▶ [TRY IT]: In the records below, some lines contain the word "information". Copy each of them.

▶ [SOURCE MATERIAL]:
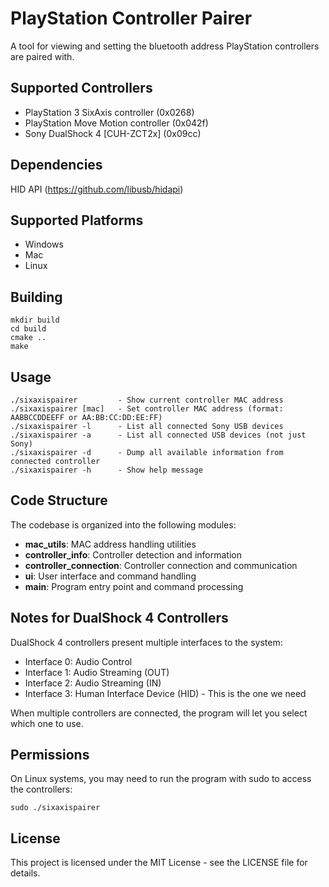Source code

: # PlayStation Controller Pairer

A tool for viewing and setting the bluetooth address PlayStation controllers are paired with.

## Supported Controllers

* PlayStation 3 SixAxis controller (0x0268)
* PlayStation Move Motion controller (0x042f)
* Sony DualShock 4 [CUH-ZCT2x] (0x09cc)

## Dependencies

HID API (https://github.com/libusb/hidapi)

## Supported Platforms

* Windows
* Mac
* Linux

## Building

```
mkdir build
cd build
cmake ..
make
```

## Usage

```
./sixaxispairer         - Show current controller MAC address
./sixaxispairer [mac]   - Set controller MAC address (format: AABBCCDDEEFF or AA:BB:CC:DD:EE:FF)
./sixaxispairer -l      - List all connected Sony USB devices
./sixaxispairer -a      - List all connected USB devices (not just Sony)
./sixaxispairer -d      - Dump all available information from connected controller
./sixaxispairer -h      - Show help message
```

## Code Structure

The codebase is organized into the following modules:

* **mac_utils**: MAC address handling utilities
* **controller_info**: Controller detection and information
* **controller_connection**: Controller connection and communication
* **ui**: User interface and command handling
* **main**: Program entry point and command processing

## Notes for DualShock 4 Controllers

DualShock 4 controllers present multiple interfaces to the system:
* Interface 0: Audio Control
* Interface 1: Audio Streaming (OUT)
* Interface 2: Audio Streaming (IN)
* Interface 3: Human Interface Device (HID) - This is the one we need

When multiple controllers are connected, the program will let you select which one to use.

## Permissions

On Linux systems, you may need to run the program with sudo to access the controllers:

```
sudo ./sixaxispairer
```

## License

This project is licensed under the MIT License - see the LICENSE file for details.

▶ [ANSWER]:
./sixaxispairer -d      - Dump all available information from connected controller
* **controller_info**: Controller detection and information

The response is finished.